§ Task description:
Would you return the records below character for character, without any images?
--- Supplied material Enclosed Below ---
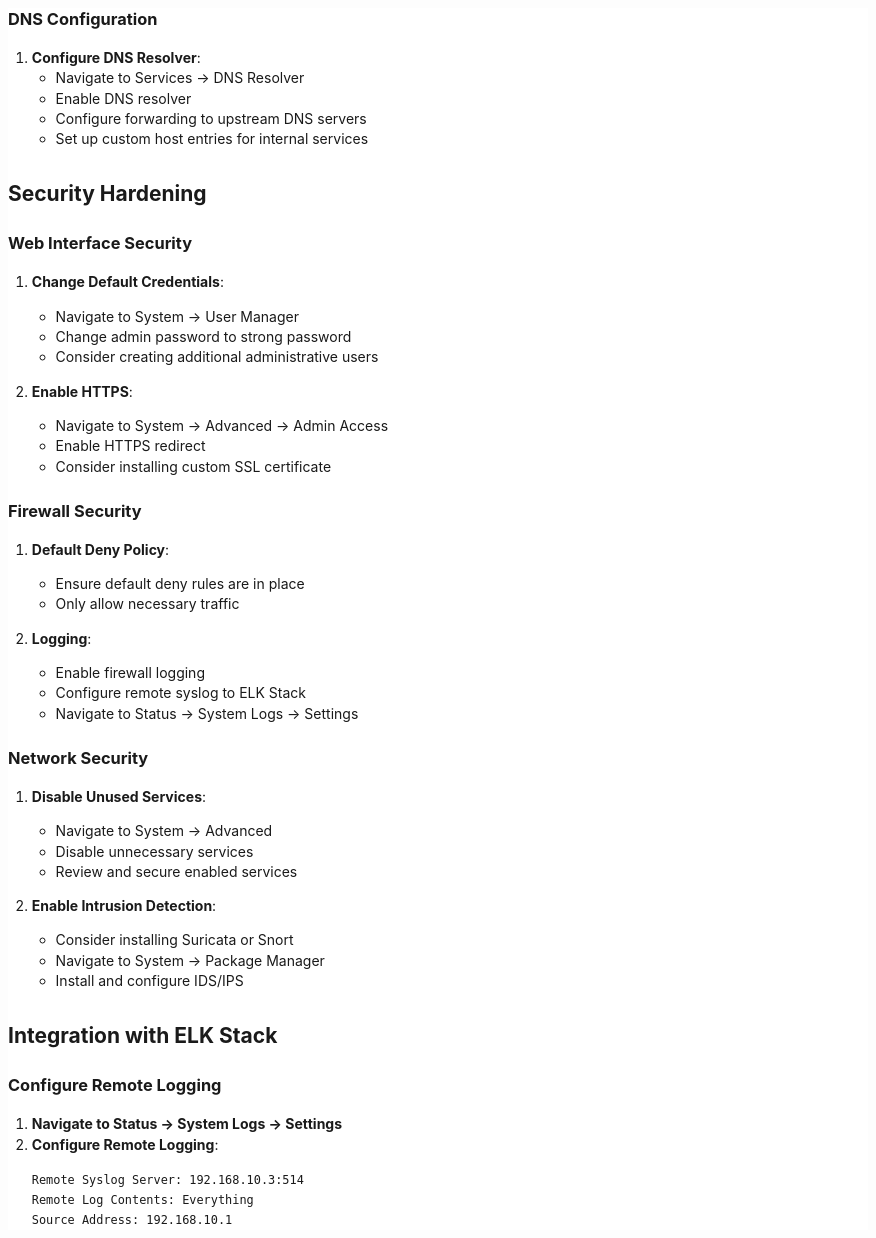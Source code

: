 ### DNS Configuration

1. **Configure DNS Resolver**:
   - Navigate to Services → DNS Resolver
   - Enable DNS resolver
   - Configure forwarding to upstream DNS servers
   - Set up custom host entries for internal services

## Security Hardening

### Web Interface Security

1. **Change Default Credentials**:
   - Navigate to System → User Manager
   - Change admin password to strong password
   - Consider creating additional administrative users

2. **Enable HTTPS**:
   - Navigate to System → Advanced → Admin Access
   - Enable HTTPS redirect
   - Consider installing custom SSL certificate

### Firewall Security

1. **Default Deny Policy**:
   - Ensure default deny rules are in place
   - Only allow necessary traffic

2. **Logging**:
   - Enable firewall logging
   - Configure remote syslog to ELK Stack
   - Navigate to Status → System Logs → Settings

### Network Security

1. **Disable Unused Services**:
   - Navigate to System → Advanced
   - Disable unnecessary services
   - Review and secure enabled services

2. **Enable Intrusion Detection**:
   - Consider installing Suricata or Snort
   - Navigate to System → Package Manager
   - Install and configure IDS/IPS

## Integration with ELK Stack

### Configure Remote Logging

1. **Navigate to Status → System Logs → Settings**
2. **Configure Remote Logging**:
   ```
   Remote Syslog Server: 192.168.10.3:514
   Remote Log Contents: Everything
   Source Address: 192.168.10.1
   ```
--- End of Enclosed Supplied material ---
§ Task output:
Source code

: ### DNS Configuration

1. **Configure DNS Resolver**:
   - Navigate to Services → DNS Resolver
   - Enable DNS resolver
   - Configure forwarding to upstream DNS servers
   - Set up custom host entries for internal services

## Security Hardening

### Web Interface Security

1. **Change Default Credentials**:
   - Navigate to System → User Manager
   - Change admin password to strong password
   - Consider creating additional administrative users

2. **Enable HTTPS**:
   - Navigate to System → Advanced → Admin Access
   - Enable HTTPS redirect
   - Consider installing custom SSL certificate

### Firewall Security

1. **Default Deny Policy**:
   - Ensure default deny rules are in place
   - Only allow necessary traffic

2. **Logging**:
   - Enable firewall logging
   - Configure remote syslog to ELK Stack
   - Navigate to Status → System Logs → Settings

### Network Security

1. **Disable Unused Services**:
   - Navigate to System → Advanced
   - Disable unnecessary services
   - Review and secure enabled services

2. **Enable Intrusion Detection**:
   - Consider installing Suricata or Snort
   - Navigate to System → Package Manager
   - Install and configure IDS/IPS

## Integration with ELK Stack

### Configure Remote Logging

1. **Navigate to Status → System Logs → Settings**
2. **Configure Remote Logging**:
   ```
   Remote Syslog Server: 192.168.10.3:514
   Remote Log Contents: Everything
   Source Address: 192.168.10.1
   ```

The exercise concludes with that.